Dès ses prodromes, l’expérience de la Communauté lyonnaise s’inscrivait donc dans une démarche critique, ce qui n’allait pas de soi à l’heure où l’Action catholique connaissait les succès que l’on sait. Les difficultés rencontrées par le père Montuclard pour en faire avaliser l’existence par la hiérarchie étaient déjà éloquentes. Ce projet d’un « super-laïcat » formé par les meilleurs militants des mouvements de jeunesse n’était-il pas un ordre religieux de plus ? Par ailleurs, cet embryon d’institution nouvelle malmenait bien des schémas établis, en proclamant la mission supérieure des laïques dans la stratégie apostolique de l’Eglise, plaçant ceux-ci sur un pied d’égalité avec le clergé, en mêlant hommes, femmes et ménages, prêtres et fidèles, dans les mêmes structures communautaires.

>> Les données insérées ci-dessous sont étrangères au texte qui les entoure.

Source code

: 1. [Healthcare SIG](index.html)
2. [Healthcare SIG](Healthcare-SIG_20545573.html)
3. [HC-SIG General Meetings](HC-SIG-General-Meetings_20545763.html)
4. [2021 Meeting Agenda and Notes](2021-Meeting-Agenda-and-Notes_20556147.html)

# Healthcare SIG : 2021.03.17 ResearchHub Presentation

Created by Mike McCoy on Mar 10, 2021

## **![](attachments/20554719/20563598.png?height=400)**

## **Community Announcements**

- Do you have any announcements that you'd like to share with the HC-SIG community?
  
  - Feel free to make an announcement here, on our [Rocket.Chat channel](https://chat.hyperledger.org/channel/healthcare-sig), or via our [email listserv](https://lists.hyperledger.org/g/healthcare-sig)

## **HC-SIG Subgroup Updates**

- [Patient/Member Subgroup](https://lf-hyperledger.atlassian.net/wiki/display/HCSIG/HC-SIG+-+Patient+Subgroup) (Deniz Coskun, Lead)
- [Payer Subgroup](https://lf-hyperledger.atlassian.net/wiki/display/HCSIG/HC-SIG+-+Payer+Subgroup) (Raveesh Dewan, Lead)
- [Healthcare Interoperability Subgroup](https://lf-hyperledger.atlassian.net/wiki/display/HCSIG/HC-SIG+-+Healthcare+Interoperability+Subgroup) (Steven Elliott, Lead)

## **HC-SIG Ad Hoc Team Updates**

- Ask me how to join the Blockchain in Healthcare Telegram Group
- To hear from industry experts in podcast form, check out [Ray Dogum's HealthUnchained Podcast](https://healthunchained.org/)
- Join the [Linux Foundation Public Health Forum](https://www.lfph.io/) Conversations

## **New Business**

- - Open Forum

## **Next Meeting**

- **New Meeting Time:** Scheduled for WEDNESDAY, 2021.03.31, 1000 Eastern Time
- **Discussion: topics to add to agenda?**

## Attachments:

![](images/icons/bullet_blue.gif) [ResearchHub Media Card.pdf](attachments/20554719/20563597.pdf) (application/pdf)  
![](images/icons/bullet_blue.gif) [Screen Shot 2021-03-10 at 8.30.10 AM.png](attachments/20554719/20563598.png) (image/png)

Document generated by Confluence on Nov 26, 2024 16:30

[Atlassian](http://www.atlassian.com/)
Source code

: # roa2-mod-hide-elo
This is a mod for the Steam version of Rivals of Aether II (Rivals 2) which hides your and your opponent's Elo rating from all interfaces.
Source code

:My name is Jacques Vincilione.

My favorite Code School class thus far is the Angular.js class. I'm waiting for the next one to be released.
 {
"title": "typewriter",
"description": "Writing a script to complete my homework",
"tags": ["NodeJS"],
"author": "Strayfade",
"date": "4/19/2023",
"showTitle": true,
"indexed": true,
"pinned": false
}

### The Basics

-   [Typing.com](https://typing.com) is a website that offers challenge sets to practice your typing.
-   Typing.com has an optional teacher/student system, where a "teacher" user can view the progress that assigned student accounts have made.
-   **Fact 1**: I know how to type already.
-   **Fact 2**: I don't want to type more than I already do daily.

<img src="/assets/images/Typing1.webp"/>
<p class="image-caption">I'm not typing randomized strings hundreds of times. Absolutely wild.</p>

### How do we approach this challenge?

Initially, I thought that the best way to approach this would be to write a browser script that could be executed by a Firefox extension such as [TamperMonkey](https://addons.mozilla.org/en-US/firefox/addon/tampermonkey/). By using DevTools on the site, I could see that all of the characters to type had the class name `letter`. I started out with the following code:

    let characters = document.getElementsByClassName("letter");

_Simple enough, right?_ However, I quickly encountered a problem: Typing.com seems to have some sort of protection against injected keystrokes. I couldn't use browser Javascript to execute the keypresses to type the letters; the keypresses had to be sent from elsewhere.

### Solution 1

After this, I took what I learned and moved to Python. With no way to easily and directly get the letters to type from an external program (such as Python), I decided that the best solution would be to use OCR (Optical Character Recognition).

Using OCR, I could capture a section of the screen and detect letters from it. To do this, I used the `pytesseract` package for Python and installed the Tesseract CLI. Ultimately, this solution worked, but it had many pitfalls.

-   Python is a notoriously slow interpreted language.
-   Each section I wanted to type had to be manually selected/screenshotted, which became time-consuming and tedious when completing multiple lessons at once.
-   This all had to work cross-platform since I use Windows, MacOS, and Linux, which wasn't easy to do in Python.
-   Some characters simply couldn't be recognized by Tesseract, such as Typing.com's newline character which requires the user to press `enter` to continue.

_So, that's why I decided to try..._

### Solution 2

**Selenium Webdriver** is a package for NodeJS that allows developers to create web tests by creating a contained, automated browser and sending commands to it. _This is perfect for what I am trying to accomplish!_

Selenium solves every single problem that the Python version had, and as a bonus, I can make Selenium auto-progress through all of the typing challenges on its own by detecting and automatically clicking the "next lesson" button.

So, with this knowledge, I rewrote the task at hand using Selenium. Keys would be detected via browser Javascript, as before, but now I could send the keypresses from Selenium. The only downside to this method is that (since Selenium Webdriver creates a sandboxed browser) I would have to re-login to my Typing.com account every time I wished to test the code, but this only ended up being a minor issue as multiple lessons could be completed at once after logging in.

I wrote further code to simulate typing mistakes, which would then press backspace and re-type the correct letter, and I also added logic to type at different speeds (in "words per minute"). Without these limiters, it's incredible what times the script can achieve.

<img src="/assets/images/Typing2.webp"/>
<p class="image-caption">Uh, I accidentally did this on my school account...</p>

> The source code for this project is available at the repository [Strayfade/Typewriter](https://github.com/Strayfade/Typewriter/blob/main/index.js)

Surtout, positionnée au point de contact entre l’action spirituelle et l’action temporelle, elle soulevait la question de l’autonomie des laïcs chrétiens dans le jeu social, question qui commençait alors à poindre et qui allait provoquer bien des débats et des tensions dans les décennies suivantes.

Il n’est pas sûr, dans ces conditions, que le projet lyonnais ait connu les brillants prolongements que l’on sait – et ce malgré la ténacité et l’ardeur de ses promoteurs – si la guerre n’était pas venue bouleverser toutes les données. En provoquant le relâchement du contrôle hiérarchique, en favorisant des rencontres et des contacts inespérés – au premier chef avec Emmanuel Mounier, qui fut, pour la petite cellule lyonnaise, un passeur en direction de l’intelligentsia catholique de l’époque – en suscitant l’adéquation entre le message délivré par Jeunesse de l’Eglise et les attentes d’une certaine frange de militants chrétiens aux prises avec le chaos du monde, la guerre a fourni un contexte favorable à l’éclosion du mouvement. Car, il faut le redire, le succès du premier Cahier de Jeunesse de l’Eglise ne s’explique que par l’attente à laquelle il répondait, attente qui dépasse la soif de lectures nouvelles d’un public frustré par la censure et la pénurie de papier. Aux militants des mouvements de jeunesse privés de la possibilité de poursuivre à l’âge adulte l’action entreprise par le manque de structures conformes à leurs désirs, aux chrétiens soucieux de prendre toute leur part dans le monde en gestation, à ceux d’entre eux, surtout, qui, dans les réseaux et les maquis, au contact avec les incroyants et particulièrement avec les communistes, découvraient la richesse d’une humanité qui se passait de Dieu et oeuvrait à sa propre libération, Jeunesse de l’Eglise apportait un ancrage, un repère. Pas de réponse toute faite : c’était justement cette absence de réponse qu’il fallait assumer. Ainsi donc, le monde naissant puisait en lui les forces de sa délivrance et le vieux modèle de chrétienté ne pouvait lui apporter que des solutions aliénantes et moralisatrices. Pour l’heure, il n’y avait rien d’autre à faire que se jeter dans la mêlée et participer au bouillonnement général, sans chercher à donner de leçons. Le christianisme n’était pas en cause, mais les chrétiens avaient failli. Il leur fallait devenir d’abord vraiment chrétiens s’ils voulaient apporter au monde la révélation de son salut en Christ. Les saints laïcs que Montuclard appelait de ses voeux, il les avait trouvés, non pas parmi les chrétiens, mais parmi les incroyants et plus précisément chez les militants communistes : ils possédaient la charité, la foi et l’espérance, mais en l’homme. L’incroyance des croyants n’avait d’égale que la croyance des incroyants...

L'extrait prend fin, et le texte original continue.